Hejre. Silenzio!
Stensg. Era proprio un picchio. La riunione, che cominciava ad animarsi, divenne ben presto rumorosa, quando tutti ebbero trovato un personaggio al quale dirigere il loro cinguettìo: si strinsero gli uni vicini agli altri, e cip, cip, cip, si misero a cinguettare con quanto fiato aveano in gola: tosto il giovane cuculo si unì a loro, e l’allegro coro seguitò per un pezzo.
Fieldbo (piano a Stensgard). Ma in nome di Dio, smetti!
Stensg. Ma il personaggio di cui si trattava era un’aquila che aveva scelto a sua pacifica dimora una roccia solitaria. Tutti l’avevano contro di lui: «È il terrore del vicinato» diceva un brutto corvo.... Ma in quel momento l’aquila, dall’alto del suo eremo, spiccò un volo maestoso, discese nella valle, e, preso il giovane cuculo, se lo portò con sè nel suo dominio. Lievemente l’uccellino fortunato volò dalla pianura meschina a quell’altezza dov’è la pace, dov’è il sole; e di lassù imparò a disprezzare il chiocciar dei pollai, e le terre infruttuose.
Fieldbo. Conclusione, conclusione, musica!
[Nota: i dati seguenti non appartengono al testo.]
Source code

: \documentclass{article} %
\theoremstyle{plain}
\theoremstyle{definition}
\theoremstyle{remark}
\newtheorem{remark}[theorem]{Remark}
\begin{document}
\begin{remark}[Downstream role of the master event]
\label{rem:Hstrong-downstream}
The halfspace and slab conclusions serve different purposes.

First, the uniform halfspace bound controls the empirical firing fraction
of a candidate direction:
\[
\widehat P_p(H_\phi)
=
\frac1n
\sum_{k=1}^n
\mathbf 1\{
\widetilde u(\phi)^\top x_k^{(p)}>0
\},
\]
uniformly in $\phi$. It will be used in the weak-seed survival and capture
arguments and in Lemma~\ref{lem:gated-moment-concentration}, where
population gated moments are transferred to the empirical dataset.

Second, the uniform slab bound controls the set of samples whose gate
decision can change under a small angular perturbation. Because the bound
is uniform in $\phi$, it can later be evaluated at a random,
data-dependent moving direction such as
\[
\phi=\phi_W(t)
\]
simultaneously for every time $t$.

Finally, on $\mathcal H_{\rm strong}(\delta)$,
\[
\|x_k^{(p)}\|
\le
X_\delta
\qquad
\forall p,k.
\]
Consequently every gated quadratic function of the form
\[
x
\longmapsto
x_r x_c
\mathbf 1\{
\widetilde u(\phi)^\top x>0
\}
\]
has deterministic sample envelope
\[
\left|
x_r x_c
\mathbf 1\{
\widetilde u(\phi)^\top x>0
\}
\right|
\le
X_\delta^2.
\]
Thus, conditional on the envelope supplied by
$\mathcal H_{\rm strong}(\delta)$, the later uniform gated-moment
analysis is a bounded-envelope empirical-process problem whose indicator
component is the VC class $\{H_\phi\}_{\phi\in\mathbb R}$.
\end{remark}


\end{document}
Bratsb. Silenzio! Non interrompete!
Stensg. (a Bratsberg). Signore, la mia storia è finita; e davanti a questa eletta società, vi porgo le mie scuse per l’incidente di ieri sera.
Bratsb. (facendo un passo indietro) A me?
Stensg. E i miei ringraziamenti per la nobile maniera con cui vi siete vendicato. Signore, signori, un evviva a Sua Eccellenza il ciambellano Bratsberg!
Bratsb. (vacilla e s’appoggia alla tavola). Vi ringrazio, signor avvocato.